The Atlas/The Accreditation Backbone/National accreditation bodies

AuthorityInternational

National accreditation bodies

Authority · UKAS, ANAB and equivalents

The national authorities that accredit the certifiers, the top of the chain that makes a certificate something you can rely on.

01 What It Is

National accreditation bodies, such as UKAS in the United Kingdom and ANAB in the United States, are the authorities that accredit certification bodies and hold them to standards like ISO/IEC 17065. They do not certify dogs, hotels or breeders themselves. They vouch for the organisations that do, which places them at the very top of the chain of trust.

02 What It Covers

Their role is to assess and accredit conformity-assessment bodies, certifiers, inspection bodies and testing laboratories, against the relevant international standards, and to keep them under periodic review. Usually one such body operates per country, and they are themselves held to ISO/IEC 17011, the standard for accreditation bodies.

03 How It Is Checked

Accreditation bodies are kept honest by international peer evaluation. Through the International Accreditation Forum and the International Laboratory Accreditation Cooperation, they undergo mutual peer review and sign recognition arrangements, so that an accreditation issued in one country is recognised in another.
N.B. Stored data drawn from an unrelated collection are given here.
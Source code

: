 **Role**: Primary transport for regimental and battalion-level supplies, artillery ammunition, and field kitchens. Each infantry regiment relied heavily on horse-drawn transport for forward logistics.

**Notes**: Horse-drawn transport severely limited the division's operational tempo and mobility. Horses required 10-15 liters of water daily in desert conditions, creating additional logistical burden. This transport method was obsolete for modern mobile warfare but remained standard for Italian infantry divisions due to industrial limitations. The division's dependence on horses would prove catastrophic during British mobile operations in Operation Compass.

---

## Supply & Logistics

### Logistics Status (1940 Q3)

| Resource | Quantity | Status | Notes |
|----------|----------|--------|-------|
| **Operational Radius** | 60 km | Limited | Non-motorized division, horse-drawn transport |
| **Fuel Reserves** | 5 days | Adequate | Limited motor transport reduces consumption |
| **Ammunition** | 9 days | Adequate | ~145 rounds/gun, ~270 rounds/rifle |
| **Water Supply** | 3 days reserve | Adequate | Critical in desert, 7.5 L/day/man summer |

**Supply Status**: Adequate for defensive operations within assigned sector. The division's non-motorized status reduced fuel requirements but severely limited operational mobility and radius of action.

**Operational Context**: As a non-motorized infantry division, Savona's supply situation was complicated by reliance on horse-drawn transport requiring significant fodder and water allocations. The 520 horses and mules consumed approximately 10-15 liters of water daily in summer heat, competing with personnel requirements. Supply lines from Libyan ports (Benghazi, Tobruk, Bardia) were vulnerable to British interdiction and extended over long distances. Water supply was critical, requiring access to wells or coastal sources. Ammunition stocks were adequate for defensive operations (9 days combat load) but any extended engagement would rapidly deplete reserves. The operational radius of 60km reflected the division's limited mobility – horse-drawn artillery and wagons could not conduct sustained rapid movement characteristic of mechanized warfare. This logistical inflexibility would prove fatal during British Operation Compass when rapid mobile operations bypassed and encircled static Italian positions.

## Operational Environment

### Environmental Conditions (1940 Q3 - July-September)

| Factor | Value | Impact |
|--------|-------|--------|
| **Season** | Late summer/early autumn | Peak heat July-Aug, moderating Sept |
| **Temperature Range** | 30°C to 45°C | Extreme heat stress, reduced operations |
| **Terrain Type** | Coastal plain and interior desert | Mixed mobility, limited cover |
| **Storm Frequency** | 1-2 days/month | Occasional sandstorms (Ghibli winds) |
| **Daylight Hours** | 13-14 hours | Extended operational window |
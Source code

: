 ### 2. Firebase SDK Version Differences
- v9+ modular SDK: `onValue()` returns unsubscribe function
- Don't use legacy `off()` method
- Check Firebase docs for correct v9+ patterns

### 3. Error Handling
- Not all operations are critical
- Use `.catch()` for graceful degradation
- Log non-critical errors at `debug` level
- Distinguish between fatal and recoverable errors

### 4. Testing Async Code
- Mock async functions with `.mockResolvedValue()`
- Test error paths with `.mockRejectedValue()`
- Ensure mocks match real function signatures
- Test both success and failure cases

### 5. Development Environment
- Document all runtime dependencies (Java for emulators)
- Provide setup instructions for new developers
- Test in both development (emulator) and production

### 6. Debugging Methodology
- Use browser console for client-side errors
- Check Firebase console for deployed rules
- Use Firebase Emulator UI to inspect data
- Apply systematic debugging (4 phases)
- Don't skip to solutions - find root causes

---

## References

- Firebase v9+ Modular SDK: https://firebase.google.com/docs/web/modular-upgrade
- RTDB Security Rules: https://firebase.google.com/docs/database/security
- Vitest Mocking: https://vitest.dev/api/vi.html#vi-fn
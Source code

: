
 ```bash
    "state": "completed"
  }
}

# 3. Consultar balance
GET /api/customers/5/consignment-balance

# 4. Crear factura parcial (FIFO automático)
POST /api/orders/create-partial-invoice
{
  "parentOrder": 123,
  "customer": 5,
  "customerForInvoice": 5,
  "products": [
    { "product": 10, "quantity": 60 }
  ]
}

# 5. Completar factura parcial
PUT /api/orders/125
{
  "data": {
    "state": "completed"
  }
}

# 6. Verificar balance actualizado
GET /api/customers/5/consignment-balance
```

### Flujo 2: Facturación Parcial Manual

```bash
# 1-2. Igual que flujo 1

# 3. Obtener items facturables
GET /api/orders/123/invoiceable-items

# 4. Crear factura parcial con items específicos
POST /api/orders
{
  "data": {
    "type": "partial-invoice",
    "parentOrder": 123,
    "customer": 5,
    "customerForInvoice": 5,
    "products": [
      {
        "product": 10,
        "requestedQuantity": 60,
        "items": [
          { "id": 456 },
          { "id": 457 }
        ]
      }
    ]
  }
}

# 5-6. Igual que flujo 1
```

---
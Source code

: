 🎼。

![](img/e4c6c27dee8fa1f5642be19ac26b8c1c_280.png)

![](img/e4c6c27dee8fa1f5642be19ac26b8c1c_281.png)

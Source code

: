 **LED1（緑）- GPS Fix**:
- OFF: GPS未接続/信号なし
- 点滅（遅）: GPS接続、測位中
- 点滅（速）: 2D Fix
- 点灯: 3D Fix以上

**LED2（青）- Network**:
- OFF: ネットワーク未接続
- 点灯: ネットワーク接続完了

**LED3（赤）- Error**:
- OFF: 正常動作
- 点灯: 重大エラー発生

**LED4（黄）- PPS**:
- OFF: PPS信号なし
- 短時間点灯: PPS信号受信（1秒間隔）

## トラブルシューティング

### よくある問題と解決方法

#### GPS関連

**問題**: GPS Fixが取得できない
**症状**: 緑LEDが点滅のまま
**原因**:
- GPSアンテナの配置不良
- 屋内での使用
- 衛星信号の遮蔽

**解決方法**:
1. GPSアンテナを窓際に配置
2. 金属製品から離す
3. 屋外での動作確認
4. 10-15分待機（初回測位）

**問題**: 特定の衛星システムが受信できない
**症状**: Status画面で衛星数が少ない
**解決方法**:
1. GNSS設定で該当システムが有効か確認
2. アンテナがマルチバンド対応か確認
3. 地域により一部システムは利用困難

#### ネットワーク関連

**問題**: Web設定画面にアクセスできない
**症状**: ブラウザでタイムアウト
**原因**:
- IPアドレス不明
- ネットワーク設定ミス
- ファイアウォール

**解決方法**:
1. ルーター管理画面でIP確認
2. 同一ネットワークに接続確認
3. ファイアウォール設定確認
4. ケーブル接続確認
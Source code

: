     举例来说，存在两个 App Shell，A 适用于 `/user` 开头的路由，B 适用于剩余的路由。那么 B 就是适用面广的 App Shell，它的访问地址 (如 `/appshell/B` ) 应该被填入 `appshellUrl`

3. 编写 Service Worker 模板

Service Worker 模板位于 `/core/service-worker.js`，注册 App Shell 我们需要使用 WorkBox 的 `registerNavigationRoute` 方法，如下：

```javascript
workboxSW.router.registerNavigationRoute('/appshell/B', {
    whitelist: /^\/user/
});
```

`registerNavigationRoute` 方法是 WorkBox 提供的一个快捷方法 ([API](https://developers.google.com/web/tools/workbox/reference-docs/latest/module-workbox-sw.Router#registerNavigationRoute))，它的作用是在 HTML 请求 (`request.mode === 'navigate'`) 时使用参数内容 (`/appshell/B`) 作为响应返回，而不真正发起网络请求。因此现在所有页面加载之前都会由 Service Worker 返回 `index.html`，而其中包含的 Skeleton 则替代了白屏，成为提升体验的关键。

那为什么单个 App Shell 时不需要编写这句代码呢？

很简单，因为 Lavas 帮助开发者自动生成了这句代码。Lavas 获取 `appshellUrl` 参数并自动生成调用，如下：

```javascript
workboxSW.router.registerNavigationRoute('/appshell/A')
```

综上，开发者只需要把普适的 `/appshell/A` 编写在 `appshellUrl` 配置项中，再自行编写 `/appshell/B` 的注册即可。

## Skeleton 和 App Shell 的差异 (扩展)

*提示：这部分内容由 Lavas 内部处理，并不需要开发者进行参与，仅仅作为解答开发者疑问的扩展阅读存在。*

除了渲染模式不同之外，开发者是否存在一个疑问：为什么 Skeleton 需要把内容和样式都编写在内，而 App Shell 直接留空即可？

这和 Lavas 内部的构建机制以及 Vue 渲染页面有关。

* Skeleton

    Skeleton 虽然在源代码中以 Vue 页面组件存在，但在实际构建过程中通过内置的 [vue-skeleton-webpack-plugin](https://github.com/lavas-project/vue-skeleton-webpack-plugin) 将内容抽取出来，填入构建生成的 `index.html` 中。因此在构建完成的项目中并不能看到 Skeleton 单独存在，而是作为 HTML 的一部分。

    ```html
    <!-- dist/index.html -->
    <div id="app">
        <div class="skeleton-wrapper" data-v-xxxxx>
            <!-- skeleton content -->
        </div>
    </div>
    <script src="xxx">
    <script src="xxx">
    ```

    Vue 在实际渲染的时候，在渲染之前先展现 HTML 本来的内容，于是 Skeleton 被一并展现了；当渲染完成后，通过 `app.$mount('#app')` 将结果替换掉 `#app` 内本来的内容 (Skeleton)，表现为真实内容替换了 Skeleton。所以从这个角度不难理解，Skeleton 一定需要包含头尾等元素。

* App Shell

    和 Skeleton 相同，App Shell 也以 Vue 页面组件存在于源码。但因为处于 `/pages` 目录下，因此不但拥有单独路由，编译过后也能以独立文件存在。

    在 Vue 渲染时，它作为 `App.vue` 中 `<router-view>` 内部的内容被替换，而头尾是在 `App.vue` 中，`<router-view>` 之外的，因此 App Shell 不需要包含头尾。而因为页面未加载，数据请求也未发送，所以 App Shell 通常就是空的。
That peer scrutiny is what stops the top of the chain from simply vouching for itself.

04 Why It Matters

A certificate is only as good as the body that issued it, and that body is only as good as whoever stands behind it. National accreditation bodies are the final link that turns a certificate into something an owner, a regulator or a court can actually rely on. Where this link is present a mark carries real weight; where it is absent the mark may be no more than a self-awarded badge.